Phantasmarana lutzae
- Conservation status: Data Deficient (IUCN 3.1)

Scientific classification
- Kingdom: Animalia
- Phylum: Chordata
- Class: Amphibia
- Order: Anura
- Family: Hylodidae
- Genus: Phantasmarana
- Species: P. lutzae
- Binomial name: Phantasmarana lutzae (Izecksohn and Gouvêa, 1987)
- Synonyms: Megaelosia lutzae Izecksohn and Gouvêa, 1987;

= Phantasmarana lutzae =

- Authority: (Izecksohn and Gouvêa, 1987)
- Conservation status: DD
- Synonyms: Megaelosia lutzae Izecksohn and Gouvêa, 1987

Species of frog

Phantasmarana lutzae is a species of frog in the family Hylodidae.
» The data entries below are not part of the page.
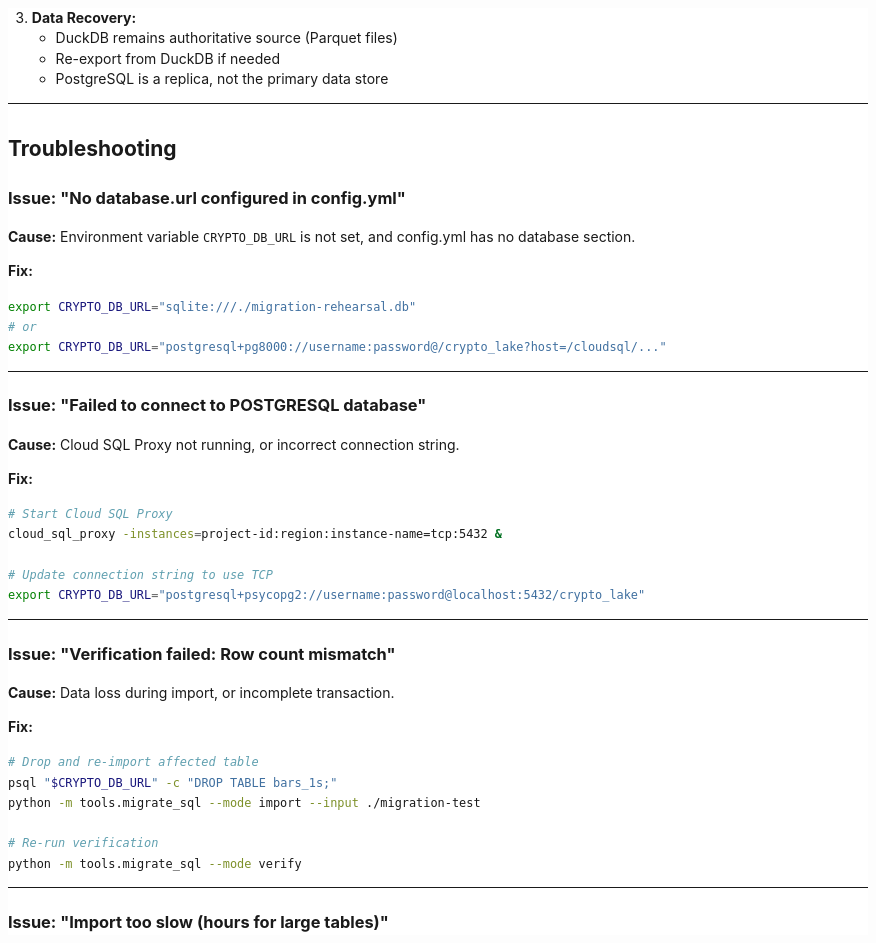 3. **Data Recovery:**
   - DuckDB remains authoritative source (Parquet files)
   - Re-export from DuckDB if needed
   - PostgreSQL is a replica, not the primary data store

---

## Troubleshooting

### Issue: "No database.url configured in config.yml"

**Cause:** Environment variable `CRYPTO_DB_URL` is not set, and config.yml has no database section.

**Fix:**
```bash
export CRYPTO_DB_URL="sqlite:///./migration-rehearsal.db"
# or
export CRYPTO_DB_URL="postgresql+pg8000://username:password@/crypto_lake?host=/cloudsql/..."
```

---

### Issue: "Failed to connect to POSTGRESQL database"

**Cause:** Cloud SQL Proxy not running, or incorrect connection string.

**Fix:**
```bash
# Start Cloud SQL Proxy
cloud_sql_proxy -instances=project-id:region:instance-name=tcp:5432 &

# Update connection string to use TCP
export CRYPTO_DB_URL="postgresql+psycopg2://username:password@localhost:5432/crypto_lake"
```

---

### Issue: "Verification failed: Row count mismatch"

**Cause:** Data loss during import, or incomplete transaction.

**Fix:**
```bash
# Drop and re-import affected table
psql "$CRYPTO_DB_URL" -c "DROP TABLE bars_1s;"
python -m tools.migrate_sql --mode import --input ./migration-test

# Re-run verification
python -m tools.migrate_sql --mode verify
```

---

### Issue: "Import too slow (hours for large tables)"

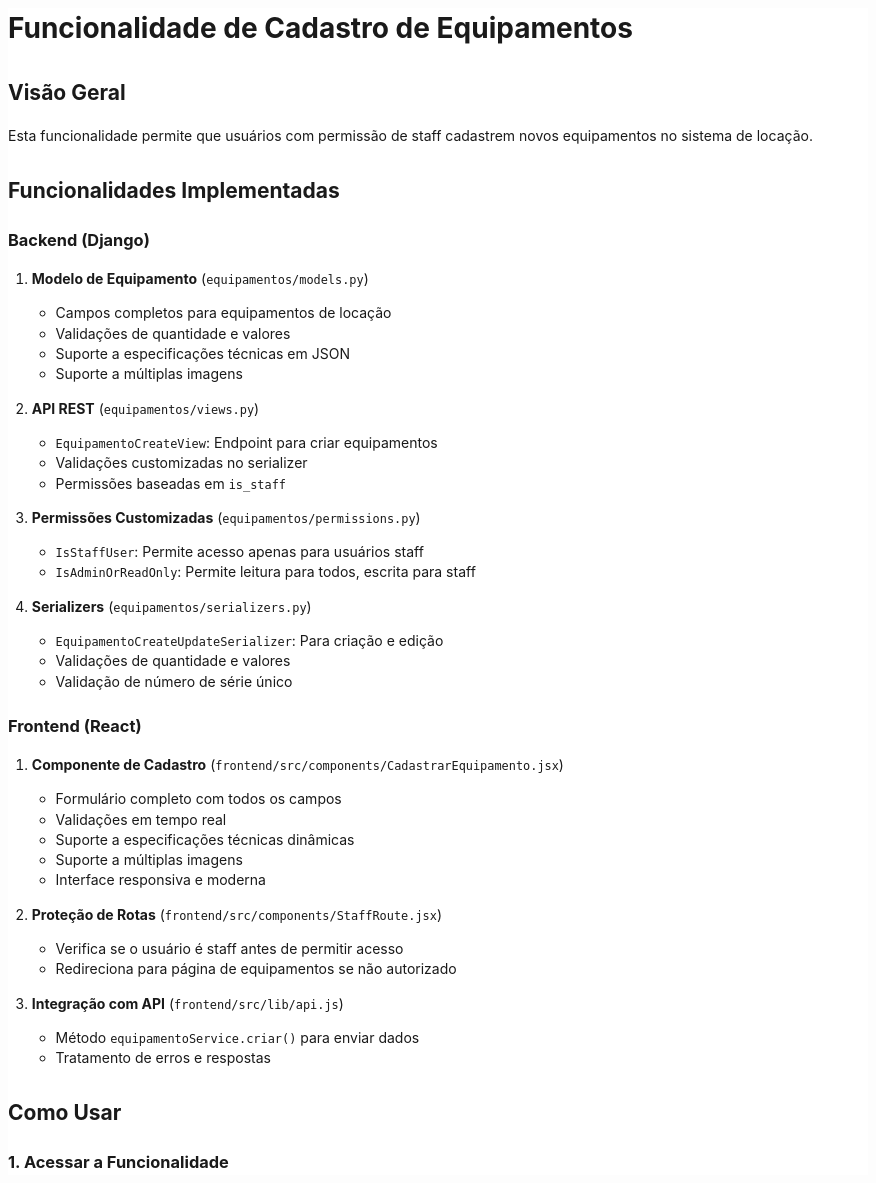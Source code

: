 # Funcionalidade de Cadastro de Equipamentos

## Visão Geral

Esta funcionalidade permite que usuários com permissão de staff cadastrem novos equipamentos no sistema de locação.

## Funcionalidades Implementadas

### Backend (Django)

1. **Modelo de Equipamento** (`equipamentos/models.py`)
   - Campos completos para equipamentos de locação
   - Validações de quantidade e valores
   - Suporte a especificações técnicas em JSON
   - Suporte a múltiplas imagens

2. **API REST** (`equipamentos/views.py`)
   - `EquipamentoCreateView`: Endpoint para criar equipamentos
   - Validações customizadas no serializer
   - Permissões baseadas em `is_staff`

3. **Permissões Customizadas** (`equipamentos/permissions.py`)
   - `IsStaffUser`: Permite acesso apenas para usuários staff
   - `IsAdminOrReadOnly`: Permite leitura para todos, escrita para staff

4. **Serializers** (`equipamentos/serializers.py`)
   - `EquipamentoCreateUpdateSerializer`: Para criação e edição
   - Validações de quantidade e valores
   - Validação de número de série único

### Frontend (React)

1. **Componente de Cadastro** (`frontend/src/components/CadastrarEquipamento.jsx`)
   - Formulário completo com todos os campos
   - Validações em tempo real
   - Suporte a especificações técnicas dinâmicas
   - Suporte a múltiplas imagens
   - Interface responsiva e moderna

2. **Proteção de Rotas** (`frontend/src/components/StaffRoute.jsx`)
   - Verifica se o usuário é staff antes de permitir acesso
   - Redireciona para página de equipamentos se não autorizado

3. **Integração com API** (`frontend/src/lib/api.js`)
   - Método `equipamentoService.criar()` para enviar dados
   - Tratamento de erros e respostas

## Como Usar

### 1. Acessar a Funcionalidade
It is endemic to Brazil and only known from its type locality in the Itatiaia National Park, Rio de Janeiro state. It is named in honor of Bertha Lutz, a Brazilian zoologist and feminist.

It was formerly placed in the genus Megaelosia, but was reclassified to Phantasmarana in 2021.

==Description==
Phantasmarana lutzae are relatively large frogs: two males in the type series measure 88–93 mm and a female 90 mm in snout–vent length. Dorsolateral skin has many large granules. The snout acuminate in dorsal view and rounded in profile. Canthus rostralis is evident and straight.

A single tadpole in Gosner stage 42 (towards the completion of metamorphosis) measured 130 mm in total length.

==Habitat and conservation==
The species' natural habitats are streams in primary forest. During daytime these frogs are found on emergent rocks in shallow places in streams. They lay the eggs under large rocks in moderately-sized forest streams.

The Itatiaia National Park is well protected, and there are no known significant threats to this species.